> Task item
Repeat every entry in full. Match each line exactly.

> Supplied entries
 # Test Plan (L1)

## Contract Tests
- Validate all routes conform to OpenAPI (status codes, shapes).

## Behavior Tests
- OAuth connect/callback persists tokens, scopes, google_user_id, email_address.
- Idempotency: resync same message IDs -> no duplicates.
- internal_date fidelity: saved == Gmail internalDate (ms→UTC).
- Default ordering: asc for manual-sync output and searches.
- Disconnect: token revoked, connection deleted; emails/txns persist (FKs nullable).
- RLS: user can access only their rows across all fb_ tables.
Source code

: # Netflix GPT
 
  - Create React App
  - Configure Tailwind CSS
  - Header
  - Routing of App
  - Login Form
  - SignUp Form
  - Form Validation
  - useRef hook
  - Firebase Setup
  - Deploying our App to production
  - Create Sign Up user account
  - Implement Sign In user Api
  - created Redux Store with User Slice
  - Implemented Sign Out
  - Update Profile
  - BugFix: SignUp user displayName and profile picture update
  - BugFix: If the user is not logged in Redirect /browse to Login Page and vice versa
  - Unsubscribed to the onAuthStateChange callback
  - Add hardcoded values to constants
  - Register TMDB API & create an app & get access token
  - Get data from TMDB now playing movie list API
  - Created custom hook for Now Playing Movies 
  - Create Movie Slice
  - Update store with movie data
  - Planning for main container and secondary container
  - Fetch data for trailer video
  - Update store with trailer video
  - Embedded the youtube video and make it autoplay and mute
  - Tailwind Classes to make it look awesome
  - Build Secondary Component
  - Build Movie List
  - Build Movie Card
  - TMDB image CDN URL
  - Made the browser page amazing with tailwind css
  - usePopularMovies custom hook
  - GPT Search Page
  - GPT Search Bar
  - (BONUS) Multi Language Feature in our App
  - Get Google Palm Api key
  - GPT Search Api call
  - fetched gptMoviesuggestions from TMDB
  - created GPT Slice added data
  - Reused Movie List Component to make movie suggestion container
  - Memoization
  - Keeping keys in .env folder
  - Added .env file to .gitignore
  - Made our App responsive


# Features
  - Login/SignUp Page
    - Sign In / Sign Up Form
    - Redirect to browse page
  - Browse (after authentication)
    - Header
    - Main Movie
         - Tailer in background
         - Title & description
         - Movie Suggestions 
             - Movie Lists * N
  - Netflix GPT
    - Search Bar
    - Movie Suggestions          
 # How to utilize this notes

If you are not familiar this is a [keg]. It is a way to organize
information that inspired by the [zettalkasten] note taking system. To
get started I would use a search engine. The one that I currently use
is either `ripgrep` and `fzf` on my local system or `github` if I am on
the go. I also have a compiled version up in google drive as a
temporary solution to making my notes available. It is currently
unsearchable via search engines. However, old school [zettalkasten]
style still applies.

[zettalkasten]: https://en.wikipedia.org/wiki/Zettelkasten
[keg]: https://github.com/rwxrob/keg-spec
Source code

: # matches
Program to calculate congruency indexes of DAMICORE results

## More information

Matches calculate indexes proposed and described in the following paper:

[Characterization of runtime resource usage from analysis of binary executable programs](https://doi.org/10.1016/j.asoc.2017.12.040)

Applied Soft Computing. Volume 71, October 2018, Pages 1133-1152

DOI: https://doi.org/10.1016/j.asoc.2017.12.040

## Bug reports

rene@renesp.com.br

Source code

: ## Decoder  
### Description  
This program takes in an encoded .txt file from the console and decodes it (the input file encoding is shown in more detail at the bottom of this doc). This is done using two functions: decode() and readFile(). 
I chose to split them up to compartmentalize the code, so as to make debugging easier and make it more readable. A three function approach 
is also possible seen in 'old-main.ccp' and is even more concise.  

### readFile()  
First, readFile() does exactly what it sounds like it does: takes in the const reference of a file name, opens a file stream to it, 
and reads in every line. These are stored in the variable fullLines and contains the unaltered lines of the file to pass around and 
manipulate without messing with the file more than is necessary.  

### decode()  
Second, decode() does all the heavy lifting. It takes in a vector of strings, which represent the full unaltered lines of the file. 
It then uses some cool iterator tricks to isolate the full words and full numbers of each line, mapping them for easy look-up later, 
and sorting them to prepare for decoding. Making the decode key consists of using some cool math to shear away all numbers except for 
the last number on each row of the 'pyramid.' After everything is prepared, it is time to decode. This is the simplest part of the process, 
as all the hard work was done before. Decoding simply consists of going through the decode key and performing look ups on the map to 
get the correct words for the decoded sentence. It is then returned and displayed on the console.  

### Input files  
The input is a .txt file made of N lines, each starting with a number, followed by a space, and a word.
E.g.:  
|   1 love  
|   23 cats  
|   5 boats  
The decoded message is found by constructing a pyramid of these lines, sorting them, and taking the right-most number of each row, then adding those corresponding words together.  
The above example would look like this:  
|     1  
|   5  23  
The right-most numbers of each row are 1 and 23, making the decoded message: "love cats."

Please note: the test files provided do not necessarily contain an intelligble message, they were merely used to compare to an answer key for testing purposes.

> Written answer
 # Test Plan (L1)

## Contract Tests
- Validate all routes conform to OpenAPI (status codes, shapes).

## Behavior Tests
- OAuth connect/callback persists tokens, scopes, google_user_id, email_address.
- Idempotency: resync same message IDs -> no duplicates.
- internal_date fidelity: saved == Gmail internalDate (ms→UTC).
- Default ordering: asc for manual-sync output and searches.
- Disconnect: token revoked, connection deleted; emails/txns persist (FKs nullable).
- RLS: user can access only their rows across all fb_ tables.
Source code

: # Netflix GPT
 
  - Create React App
  - Configure Tailwind CSS
  - Header
  - Routing of App
  - Login Form
  - SignUp Form
  - Form Validation
  - useRef hook
  - Firebase Setup
  - Deploying our App to production
  - Create Sign Up user account
  - Implement Sign In user Api
  - created Redux Store with User Slice
  - Implemented Sign Out
  - Update Profile
  - BugFix: SignUp user displayName and profile picture update
  - BugFix: If the user is not logged in Redirect /browse to Login Page and vice versa
  - Unsubscribed to the onAuthStateChange callback
  - Add hardcoded values to constants
  - Register TMDB API & create an app & get access token
  - Get data from TMDB now playing movie list API
  - Created custom hook for Now Playing Movies 
  - Create Movie Slice
  - Update store with movie data
  - Planning for main container and secondary container
  - Fetch data for trailer video
  - Update store with trailer video
  - Embedded the youtube video and make it autoplay and mute
  - Tailwind Classes to make it look awesome
  - Build Secondary Component
  - Build Movie List
  - Build Movie Card
  - TMDB image CDN URL
  - Made the browser page amazing with tailwind css
  - usePopularMovies custom hook
  - GPT Search Page
  - GPT Search Bar
  - (BONUS) Multi Language Feature in our App
  - Get Google Palm Api key
  - GPT Search Api call
  - fetched gptMoviesuggestions from TMDB
  - created GPT Slice added data
  - Reused Movie List Component to make movie suggestion container
  - Memoization
  - Keeping keys in .env folder
  - Added .env file to .gitignore
  - Made our App responsive


# Features
  - Login/SignUp Page
    - Sign In / Sign Up Form
    - Redirect to browse page
  - Browse (after authentication)
    - Header
    - Main Movie
         - Tailer in background
         - Title & description
         - Movie Suggestions 
             - Movie Lists * N
  - Netflix GPT
    - Search Bar
    - Movie Suggestions          
 # How to utilize this notes

If you are not familiar this is a [keg]. It is a way to organize
information that inspired by the [zettalkasten] note taking system. To
get started I would use a search engine. The one that I currently use
is either `ripgrep` and `fzf` on my local system or `github` if I am on
the go. I also have a compiled version up in google drive as a
temporary solution to making my notes available. It is currently
unsearchable via search engines. However, old school [zettalkasten]
style still applies.

[zettalkasten]: https://en.wikipedia.org/wiki/Zettelkasten
[keg]: https://github.com/rwxrob/keg-spec
Source code

: # matches
Program to calculate congruency indexes of DAMICORE results

## More information

Matches calculate indexes proposed and described in the following paper:

[Characterization of runtime resource usage from analysis of binary executable programs](https://doi.org/10.1016/j.asoc.2017.12.040)

Applied Soft Computing. Volume 71, October 2018, Pages 1133-1152

DOI: https://doi.org/10.1016/j.asoc.2017.12.040

## Bug reports

rene@renesp.com.br

Source code

: ## Decoder  
### Description  
This program takes in an encoded .txt file from the console and decodes it (the input file encoding is shown in more detail at the bottom of this doc). This is done using two functions: decode() and readFile(). 
I chose to split them up to compartmentalize the code, so as to make debugging easier and make it more readable. A three function approach 
is also possible seen in 'old-main.ccp' and is even more concise.  

### readFile()  
First, readFile() does exactly what it sounds like it does: takes in the const reference of a file name, opens a file stream to it, 
and reads in every line. These are stored in the variable fullLines and contains the unaltered lines of the file to pass around and 
manipulate without messing with the file more than is necessary.  

### decode()  
Second, decode() does all the heavy lifting. It takes in a vector of strings, which represent the full unaltered lines of the file. 
It then uses some cool iterator tricks to isolate the full words and full numbers of each line, mapping them for easy look-up later, 
and sorting them to prepare for decoding. Making the decode key consists of using some cool math to shear away all numbers except for 
the last number on each row of the 'pyramid.' After everything is prepared, it is time to decode. This is the simplest part of the process, 
as all the hard work was done before. Decoding simply consists of going through the decode key and performing look ups on the map to 
get the correct words for the decoded sentence. It is then returned and displayed on the console.  

### Input files  
The input is a .txt file made of N lines, each starting with a number, followed by a space, and a word.
E.g.:  
|   1 love  
|   23 cats  
|   5 boats  
The decoded message is found by constructing a pyramid of these lines, sorting them, and taking the right-most number of each row, then adding those corresponding words together.  
The above example would look like this:  
|     1  
|   5  23  
The right-most numbers of each row are 1 and 23, making the decoded message: "love cats."

Please note: the test files provided do not necessarily contain an intelligble message, they were merely used to compare to an answer key for testing purposes.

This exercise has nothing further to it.